Commodities trader Glencore is set to all but clinch its $30-billion (U.S.) takeover of Xstrata this week, despite a potential snub for the miner’s board if, as expected, investors scrap a controversial pay plan for its managers.
Shareholders in both Glencore and Xstrata, the world’s fourth-largest diversified miner, will vote in Switzerland on Tuesday.
European competition regulators will decide by Thursday whether to give the green light to one of the sector’s biggest ever acquisitions, or begin a longer probe.
After nine months of unexpected twists and wrangling between Xstrata and its top shareholders – not to mention years of on-off talks between the miner and trader – the deal is moving towards the finish line, a victory for Glencore’s boss, top shareholder and the deal’s chief cheerleader, Ivan Glasenberg.
The deal’s prospects were boosted last week thanks to support offered by Xstrata’s second-largest investor, Qatar, overcoming initial reticence over the terms of the deal.
Glencore, Xstrata’s top shareholder, has separately offered up antitrust concessions, in the hope of securing an EU nod.
“There are hurdles, but they are not insurmountable. I would be very surprised if the deal didn’t go through,” analyst Chris La Femina at Jefferies said.
Shares in the two groups closed on Friday at a ratio of 2.95 – narrowing in on the ratio of 3.05 shares for every Xstrata share held being offered by Glencore in the all-share deal.
However, a decision by Qatar to abstain from voting on Xstrata’s £140-million ($222-million U.S.) “golden handcuffs” plan to tie in key management has increased the chances that the proposal – which has ruffled investor feathers – will fail.
Qatar said retaining Xstrata’s operational management was of “critical importance” – agreeing with the miner’s board, which has emphasised the group’s shift to a strategy led by organic growth.

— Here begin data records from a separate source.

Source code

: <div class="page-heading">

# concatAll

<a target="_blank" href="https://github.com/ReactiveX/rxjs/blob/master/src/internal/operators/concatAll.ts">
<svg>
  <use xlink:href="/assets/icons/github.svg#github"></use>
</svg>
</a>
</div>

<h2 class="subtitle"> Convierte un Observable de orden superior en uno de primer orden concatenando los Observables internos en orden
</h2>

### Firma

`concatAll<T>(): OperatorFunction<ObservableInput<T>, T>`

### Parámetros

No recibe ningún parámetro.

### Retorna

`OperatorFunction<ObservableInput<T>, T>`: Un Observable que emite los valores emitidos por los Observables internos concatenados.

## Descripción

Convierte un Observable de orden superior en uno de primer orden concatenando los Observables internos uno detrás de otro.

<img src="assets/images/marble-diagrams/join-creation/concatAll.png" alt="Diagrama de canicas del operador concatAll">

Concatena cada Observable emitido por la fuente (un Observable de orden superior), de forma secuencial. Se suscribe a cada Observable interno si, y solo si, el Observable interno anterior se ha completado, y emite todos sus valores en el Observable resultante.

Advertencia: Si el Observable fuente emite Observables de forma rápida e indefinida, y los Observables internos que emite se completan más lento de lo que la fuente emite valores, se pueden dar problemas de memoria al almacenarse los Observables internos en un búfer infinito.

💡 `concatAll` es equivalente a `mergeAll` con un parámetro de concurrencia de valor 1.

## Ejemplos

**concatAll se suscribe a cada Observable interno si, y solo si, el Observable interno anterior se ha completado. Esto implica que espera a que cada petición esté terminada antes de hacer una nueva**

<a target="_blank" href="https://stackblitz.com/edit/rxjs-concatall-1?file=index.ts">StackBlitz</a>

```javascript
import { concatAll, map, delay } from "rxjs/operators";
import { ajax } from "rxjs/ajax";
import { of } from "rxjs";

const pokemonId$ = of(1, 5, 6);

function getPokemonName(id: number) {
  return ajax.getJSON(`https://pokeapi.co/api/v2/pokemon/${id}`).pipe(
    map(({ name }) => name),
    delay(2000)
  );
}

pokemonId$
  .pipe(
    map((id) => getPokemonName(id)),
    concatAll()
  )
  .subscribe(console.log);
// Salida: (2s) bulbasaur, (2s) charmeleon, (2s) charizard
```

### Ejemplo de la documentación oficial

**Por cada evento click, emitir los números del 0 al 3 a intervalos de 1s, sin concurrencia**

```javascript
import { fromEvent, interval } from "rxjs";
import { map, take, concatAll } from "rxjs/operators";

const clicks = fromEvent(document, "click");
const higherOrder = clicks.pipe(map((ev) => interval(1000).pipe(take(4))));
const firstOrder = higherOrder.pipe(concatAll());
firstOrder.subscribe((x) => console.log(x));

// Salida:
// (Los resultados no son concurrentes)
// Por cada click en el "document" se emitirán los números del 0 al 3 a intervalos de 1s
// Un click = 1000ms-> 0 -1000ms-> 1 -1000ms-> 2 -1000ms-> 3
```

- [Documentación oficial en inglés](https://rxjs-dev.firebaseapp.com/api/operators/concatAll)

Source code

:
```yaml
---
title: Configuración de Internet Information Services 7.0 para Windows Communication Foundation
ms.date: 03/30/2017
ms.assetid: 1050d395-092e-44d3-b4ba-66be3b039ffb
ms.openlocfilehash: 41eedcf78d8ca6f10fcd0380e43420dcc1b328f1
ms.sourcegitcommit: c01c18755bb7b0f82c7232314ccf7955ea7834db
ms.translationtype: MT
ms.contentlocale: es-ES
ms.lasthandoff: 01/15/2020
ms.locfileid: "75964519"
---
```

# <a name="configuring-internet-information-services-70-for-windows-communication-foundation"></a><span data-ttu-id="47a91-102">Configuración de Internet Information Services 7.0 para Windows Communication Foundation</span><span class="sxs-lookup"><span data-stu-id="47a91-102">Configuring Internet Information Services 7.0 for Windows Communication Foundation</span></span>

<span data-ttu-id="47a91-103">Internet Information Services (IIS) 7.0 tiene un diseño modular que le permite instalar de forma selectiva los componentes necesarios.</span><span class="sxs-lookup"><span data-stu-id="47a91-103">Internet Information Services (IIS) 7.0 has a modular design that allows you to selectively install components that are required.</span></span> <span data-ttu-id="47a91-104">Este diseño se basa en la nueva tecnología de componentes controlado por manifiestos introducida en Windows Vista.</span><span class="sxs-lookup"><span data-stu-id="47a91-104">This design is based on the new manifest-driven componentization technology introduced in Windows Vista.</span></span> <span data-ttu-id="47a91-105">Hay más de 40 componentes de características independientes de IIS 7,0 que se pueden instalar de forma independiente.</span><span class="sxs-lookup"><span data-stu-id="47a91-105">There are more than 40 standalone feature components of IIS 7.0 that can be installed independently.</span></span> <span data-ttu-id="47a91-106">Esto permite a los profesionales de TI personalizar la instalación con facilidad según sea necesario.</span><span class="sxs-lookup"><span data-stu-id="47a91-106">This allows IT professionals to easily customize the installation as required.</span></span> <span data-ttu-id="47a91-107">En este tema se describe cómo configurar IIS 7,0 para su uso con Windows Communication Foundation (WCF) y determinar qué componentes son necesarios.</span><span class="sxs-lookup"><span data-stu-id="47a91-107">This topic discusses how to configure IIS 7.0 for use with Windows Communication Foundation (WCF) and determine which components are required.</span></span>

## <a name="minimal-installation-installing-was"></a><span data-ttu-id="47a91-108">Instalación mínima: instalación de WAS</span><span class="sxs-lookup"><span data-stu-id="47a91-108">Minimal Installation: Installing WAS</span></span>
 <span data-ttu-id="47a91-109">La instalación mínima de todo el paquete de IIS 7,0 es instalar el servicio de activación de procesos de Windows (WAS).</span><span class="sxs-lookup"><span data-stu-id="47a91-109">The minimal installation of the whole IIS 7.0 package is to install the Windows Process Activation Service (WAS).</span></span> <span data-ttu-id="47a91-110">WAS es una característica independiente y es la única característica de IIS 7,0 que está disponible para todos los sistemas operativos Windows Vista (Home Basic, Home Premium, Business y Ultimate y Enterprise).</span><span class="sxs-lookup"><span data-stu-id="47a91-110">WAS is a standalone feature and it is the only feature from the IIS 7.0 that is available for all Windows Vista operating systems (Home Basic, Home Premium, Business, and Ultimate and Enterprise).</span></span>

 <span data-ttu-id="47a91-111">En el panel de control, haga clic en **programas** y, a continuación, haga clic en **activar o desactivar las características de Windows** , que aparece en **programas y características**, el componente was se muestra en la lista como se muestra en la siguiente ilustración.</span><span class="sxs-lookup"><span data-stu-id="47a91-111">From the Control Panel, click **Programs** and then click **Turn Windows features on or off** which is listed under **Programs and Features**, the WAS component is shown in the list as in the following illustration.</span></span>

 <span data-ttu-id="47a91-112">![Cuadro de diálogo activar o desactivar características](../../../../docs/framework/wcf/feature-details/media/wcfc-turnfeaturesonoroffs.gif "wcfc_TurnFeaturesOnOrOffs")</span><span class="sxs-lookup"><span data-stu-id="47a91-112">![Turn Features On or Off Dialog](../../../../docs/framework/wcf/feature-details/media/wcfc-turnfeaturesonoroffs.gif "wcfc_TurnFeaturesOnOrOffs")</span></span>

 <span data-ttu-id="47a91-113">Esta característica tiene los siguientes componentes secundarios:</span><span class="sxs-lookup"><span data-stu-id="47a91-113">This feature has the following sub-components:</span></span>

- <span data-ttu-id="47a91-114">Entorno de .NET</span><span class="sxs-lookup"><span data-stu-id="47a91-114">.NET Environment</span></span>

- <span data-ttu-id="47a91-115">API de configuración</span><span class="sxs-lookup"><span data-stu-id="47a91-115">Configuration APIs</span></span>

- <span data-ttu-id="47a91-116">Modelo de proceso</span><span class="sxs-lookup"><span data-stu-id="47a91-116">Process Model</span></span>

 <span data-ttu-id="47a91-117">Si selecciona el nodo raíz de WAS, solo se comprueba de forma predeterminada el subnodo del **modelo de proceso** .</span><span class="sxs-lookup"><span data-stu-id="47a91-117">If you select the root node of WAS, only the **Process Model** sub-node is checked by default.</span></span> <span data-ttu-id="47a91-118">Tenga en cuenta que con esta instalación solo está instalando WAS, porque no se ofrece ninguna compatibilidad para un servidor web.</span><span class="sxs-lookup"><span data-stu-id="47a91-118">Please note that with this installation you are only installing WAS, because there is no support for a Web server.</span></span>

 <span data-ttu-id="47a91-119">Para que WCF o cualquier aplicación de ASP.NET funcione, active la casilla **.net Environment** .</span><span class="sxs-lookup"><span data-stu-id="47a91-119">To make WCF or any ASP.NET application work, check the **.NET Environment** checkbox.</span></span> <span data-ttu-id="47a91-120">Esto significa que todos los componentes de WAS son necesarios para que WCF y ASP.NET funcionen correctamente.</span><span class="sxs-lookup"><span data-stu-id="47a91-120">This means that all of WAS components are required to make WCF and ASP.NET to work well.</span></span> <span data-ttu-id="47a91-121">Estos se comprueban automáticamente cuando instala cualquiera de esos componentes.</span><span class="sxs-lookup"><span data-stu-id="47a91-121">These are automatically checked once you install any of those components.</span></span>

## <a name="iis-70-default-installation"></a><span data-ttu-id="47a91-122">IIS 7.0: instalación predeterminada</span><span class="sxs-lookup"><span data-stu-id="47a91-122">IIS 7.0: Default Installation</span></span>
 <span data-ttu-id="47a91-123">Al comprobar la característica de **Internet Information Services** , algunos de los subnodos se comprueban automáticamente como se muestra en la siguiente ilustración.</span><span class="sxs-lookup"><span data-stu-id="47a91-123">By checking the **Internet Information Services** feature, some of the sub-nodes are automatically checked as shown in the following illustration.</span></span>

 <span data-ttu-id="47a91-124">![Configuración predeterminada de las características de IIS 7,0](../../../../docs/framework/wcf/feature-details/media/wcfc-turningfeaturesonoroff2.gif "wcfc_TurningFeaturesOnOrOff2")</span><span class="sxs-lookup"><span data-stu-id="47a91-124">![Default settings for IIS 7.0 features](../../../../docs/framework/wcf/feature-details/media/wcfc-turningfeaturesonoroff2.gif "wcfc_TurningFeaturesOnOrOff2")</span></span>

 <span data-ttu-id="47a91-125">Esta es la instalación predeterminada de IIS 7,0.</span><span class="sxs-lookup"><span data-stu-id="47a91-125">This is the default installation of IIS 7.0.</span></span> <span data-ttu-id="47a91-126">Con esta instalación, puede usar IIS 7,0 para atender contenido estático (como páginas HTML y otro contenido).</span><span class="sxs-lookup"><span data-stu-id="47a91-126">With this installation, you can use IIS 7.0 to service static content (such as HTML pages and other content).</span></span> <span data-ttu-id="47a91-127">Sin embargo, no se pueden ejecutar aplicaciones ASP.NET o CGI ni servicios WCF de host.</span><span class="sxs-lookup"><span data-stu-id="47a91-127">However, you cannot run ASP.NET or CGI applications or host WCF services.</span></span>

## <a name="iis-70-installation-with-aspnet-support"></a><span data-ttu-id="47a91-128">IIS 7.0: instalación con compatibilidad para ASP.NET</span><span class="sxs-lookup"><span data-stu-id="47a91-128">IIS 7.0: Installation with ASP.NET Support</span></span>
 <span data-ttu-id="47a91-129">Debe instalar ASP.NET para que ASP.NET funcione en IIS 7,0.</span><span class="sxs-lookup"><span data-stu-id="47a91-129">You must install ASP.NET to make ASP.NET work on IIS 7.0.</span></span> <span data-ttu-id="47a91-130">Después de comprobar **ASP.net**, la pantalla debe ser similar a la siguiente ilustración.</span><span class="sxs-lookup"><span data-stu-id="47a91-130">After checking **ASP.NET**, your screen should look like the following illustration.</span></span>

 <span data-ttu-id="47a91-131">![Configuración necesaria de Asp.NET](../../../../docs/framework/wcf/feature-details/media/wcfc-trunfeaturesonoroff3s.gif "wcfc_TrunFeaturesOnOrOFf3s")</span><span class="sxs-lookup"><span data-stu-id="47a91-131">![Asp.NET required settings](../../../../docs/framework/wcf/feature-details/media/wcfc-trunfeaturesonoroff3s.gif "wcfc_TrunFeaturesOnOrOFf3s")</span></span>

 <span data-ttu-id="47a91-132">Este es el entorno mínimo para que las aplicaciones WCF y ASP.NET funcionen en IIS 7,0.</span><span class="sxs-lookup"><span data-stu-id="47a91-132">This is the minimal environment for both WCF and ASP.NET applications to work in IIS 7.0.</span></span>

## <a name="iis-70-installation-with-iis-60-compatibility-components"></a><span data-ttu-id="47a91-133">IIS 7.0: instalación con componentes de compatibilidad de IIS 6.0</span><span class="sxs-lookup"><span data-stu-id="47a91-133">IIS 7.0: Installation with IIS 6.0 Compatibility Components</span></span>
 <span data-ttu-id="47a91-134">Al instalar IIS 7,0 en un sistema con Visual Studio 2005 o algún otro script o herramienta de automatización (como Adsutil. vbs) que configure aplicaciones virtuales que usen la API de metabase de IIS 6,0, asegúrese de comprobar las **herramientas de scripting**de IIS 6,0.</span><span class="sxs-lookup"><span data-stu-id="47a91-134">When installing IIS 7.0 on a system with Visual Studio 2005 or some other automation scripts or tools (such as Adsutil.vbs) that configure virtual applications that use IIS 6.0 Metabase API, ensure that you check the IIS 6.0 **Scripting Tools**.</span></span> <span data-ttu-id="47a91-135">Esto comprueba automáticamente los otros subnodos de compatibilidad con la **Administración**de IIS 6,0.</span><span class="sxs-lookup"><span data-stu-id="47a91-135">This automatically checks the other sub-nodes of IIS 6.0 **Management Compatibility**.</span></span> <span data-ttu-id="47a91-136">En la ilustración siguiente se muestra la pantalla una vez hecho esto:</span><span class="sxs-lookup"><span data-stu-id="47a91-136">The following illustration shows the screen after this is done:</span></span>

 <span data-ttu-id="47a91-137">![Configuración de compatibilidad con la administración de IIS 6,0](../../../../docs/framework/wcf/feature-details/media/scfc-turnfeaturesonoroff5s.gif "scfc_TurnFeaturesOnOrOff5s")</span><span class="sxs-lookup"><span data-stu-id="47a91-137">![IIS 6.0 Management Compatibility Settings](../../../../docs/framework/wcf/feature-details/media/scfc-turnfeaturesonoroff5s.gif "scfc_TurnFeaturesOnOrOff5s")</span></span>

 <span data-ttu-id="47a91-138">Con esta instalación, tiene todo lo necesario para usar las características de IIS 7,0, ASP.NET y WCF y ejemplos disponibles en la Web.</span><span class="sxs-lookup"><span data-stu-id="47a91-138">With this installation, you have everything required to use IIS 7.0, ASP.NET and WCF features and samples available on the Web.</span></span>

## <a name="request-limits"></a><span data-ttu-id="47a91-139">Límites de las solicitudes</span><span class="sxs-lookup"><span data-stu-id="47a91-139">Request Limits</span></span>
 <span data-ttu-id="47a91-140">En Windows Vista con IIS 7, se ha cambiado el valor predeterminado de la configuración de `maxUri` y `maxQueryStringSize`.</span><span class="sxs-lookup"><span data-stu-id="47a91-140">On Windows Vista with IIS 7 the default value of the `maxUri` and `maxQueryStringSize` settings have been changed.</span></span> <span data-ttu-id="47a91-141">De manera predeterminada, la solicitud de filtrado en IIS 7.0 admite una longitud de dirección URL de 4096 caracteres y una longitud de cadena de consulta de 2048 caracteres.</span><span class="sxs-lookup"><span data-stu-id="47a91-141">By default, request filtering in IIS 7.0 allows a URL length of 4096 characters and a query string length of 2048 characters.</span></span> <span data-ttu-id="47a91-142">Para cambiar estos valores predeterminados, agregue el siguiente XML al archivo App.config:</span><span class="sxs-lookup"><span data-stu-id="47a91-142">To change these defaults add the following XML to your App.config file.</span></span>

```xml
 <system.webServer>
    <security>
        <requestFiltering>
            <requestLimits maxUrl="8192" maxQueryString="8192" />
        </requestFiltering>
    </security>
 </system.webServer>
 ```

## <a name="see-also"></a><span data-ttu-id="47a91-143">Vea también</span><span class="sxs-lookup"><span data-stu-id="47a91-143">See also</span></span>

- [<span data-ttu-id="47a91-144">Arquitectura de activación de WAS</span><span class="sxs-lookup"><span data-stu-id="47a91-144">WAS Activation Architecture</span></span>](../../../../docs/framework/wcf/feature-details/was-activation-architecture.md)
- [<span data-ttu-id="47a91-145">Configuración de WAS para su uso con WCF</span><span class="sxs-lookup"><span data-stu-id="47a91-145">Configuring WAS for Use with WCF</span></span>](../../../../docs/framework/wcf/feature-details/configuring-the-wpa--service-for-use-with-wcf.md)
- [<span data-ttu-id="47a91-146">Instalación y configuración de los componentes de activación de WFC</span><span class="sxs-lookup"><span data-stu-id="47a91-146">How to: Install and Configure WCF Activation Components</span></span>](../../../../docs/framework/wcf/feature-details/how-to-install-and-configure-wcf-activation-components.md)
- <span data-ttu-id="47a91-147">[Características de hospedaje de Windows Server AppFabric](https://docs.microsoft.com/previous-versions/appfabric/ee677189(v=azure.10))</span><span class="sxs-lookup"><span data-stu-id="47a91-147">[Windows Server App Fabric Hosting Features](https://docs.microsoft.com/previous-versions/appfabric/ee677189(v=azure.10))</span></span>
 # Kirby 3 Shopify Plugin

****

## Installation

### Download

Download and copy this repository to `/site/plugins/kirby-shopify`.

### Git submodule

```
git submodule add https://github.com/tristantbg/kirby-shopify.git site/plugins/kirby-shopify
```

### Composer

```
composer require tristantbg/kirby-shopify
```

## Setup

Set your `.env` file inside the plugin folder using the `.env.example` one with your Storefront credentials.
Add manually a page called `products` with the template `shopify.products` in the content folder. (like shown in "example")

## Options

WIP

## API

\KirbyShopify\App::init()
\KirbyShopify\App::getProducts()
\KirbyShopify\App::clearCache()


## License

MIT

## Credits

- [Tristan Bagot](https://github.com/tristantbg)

But the Gulf state decided to abstain, given “the sensitivities concerning governance issues in the UK.”
Its decision – a surprise to those who had expected Qatar to stand by its support of Xstrata managers – follows public comments by top institutional investors like Standard Life, which has already said it will vote down the pay plan, blasting a “rapacious management team and a weak board”.
As Glencore does not vote, given that Qatar will abstain from voting its 12 per cent and only half of the remaining investors need to vote against, investors representing just 27 per cent of Xstrata’s total shares in issue could block the pay plan.
“If (the pay deal) gets voted down wholeheartedly, it would be a big embarrassment,” said a second analyst, who declined to be named.
One other hurdle Glencore hopes to overcome this week will be the European Union’s antitrust authority, with a decision due by Nov. 22.
Some investors had worried a decision to prolong the probe could scupper the deal, but that is now unlikely to be the case if a decision comes after Tuesday’s shareholder vote.
Brussels authorities have concentrated on zinc, and demanded concessions last month. But Glencore, which spent seven months in talks with the EU in the hope of avoiding a long probe, has already offered up a sales agreement with zinc producer Nyrstar and a mid-sized zinc plant in Germany – Nordenham.
“Glencore agreeing to give up Nyrstar and sell Nordenham … if that were the proposed remedy, it would likely be good enough. Under (the model which the Commission uses), transaction would not be anticompetitive,” Mr. La Femina said.
The only major remaining hurdle Glencore faces is antitrust clearance by Chinese authorities, which do not work to fixed deadlines and might delay completion of the deal.
Analysts say the response from China, the world’s largest consumer of key commodities, is harder to predict and might include behavioural remedies rather than simple asset sales.